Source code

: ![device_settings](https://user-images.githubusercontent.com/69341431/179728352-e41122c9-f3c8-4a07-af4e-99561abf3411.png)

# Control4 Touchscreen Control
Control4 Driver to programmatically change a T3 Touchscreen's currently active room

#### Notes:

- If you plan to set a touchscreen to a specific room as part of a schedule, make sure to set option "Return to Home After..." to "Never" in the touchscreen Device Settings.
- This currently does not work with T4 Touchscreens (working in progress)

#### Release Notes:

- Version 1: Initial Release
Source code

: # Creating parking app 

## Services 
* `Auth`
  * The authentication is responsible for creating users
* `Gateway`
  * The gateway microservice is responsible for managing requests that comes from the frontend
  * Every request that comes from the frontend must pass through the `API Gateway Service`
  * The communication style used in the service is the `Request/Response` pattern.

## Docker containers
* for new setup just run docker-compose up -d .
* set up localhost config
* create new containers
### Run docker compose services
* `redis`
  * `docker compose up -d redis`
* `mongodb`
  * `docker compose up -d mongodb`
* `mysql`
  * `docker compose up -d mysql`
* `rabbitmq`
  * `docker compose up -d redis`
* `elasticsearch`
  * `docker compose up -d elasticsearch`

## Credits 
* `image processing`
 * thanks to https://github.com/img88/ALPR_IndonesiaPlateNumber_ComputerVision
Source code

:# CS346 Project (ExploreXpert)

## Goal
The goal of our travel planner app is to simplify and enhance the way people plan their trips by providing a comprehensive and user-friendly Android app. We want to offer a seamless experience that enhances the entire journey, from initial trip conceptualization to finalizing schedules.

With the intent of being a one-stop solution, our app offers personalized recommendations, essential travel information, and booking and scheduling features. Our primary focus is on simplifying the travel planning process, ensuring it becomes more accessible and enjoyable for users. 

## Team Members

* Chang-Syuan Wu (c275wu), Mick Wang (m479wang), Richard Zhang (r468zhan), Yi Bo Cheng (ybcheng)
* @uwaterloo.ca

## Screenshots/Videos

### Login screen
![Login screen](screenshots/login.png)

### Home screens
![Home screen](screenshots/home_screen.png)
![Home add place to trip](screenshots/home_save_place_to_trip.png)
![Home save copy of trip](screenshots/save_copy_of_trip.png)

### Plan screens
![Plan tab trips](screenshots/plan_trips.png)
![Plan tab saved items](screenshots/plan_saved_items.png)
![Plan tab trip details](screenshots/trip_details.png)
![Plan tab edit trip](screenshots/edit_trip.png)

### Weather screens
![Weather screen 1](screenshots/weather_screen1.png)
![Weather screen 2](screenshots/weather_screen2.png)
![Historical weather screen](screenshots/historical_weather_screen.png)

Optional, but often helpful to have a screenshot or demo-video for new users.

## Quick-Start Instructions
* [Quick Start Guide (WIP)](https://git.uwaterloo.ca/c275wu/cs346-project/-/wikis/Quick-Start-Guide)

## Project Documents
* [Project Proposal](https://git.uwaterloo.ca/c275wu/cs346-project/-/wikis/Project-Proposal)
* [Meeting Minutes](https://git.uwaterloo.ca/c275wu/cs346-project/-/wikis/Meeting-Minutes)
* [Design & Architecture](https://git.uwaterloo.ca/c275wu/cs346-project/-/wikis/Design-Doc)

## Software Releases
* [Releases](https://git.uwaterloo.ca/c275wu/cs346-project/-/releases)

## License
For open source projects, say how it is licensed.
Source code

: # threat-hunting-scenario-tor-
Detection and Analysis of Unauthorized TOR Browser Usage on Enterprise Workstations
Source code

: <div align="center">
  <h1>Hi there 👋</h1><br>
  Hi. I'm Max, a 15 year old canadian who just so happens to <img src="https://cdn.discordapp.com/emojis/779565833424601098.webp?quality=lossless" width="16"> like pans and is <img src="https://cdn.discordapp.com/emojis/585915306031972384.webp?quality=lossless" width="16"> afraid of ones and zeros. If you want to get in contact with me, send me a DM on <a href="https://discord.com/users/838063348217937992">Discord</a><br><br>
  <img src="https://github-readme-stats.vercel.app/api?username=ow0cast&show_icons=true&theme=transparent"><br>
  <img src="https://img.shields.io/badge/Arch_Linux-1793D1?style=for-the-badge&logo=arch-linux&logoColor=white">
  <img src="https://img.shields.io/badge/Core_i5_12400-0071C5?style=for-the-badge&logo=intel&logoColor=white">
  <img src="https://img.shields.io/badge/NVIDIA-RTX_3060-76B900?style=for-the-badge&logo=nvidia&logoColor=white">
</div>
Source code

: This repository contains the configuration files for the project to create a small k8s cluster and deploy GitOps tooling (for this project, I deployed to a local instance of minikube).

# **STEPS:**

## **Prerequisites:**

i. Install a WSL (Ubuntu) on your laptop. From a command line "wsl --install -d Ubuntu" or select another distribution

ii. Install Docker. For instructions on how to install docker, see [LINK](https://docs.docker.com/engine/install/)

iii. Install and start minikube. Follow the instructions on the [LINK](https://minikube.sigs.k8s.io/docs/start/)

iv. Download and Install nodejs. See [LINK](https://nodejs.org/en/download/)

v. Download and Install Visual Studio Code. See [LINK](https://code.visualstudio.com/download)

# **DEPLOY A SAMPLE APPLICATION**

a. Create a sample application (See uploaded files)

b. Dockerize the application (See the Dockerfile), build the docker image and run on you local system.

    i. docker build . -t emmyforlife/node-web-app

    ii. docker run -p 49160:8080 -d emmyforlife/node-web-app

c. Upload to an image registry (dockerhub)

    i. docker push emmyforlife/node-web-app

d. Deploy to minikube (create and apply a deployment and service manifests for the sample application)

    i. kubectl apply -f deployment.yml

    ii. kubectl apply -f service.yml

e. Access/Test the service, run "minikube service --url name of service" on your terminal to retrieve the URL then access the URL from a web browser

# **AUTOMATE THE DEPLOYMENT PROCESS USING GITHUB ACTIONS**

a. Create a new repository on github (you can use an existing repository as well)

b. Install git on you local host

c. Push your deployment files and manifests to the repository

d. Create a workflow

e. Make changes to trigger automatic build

> _EXERCISE REQUIREMENTS_
Filtering the entries above by the word "build", copy each line that matches.

> _ANSWER SECTION_
b. Dockerize the application (See the Dockerfile), build the docker image and run on you local system.
    i. docker build . -t emmyforlife/node-web-app
e. Make changes to trigger automatic build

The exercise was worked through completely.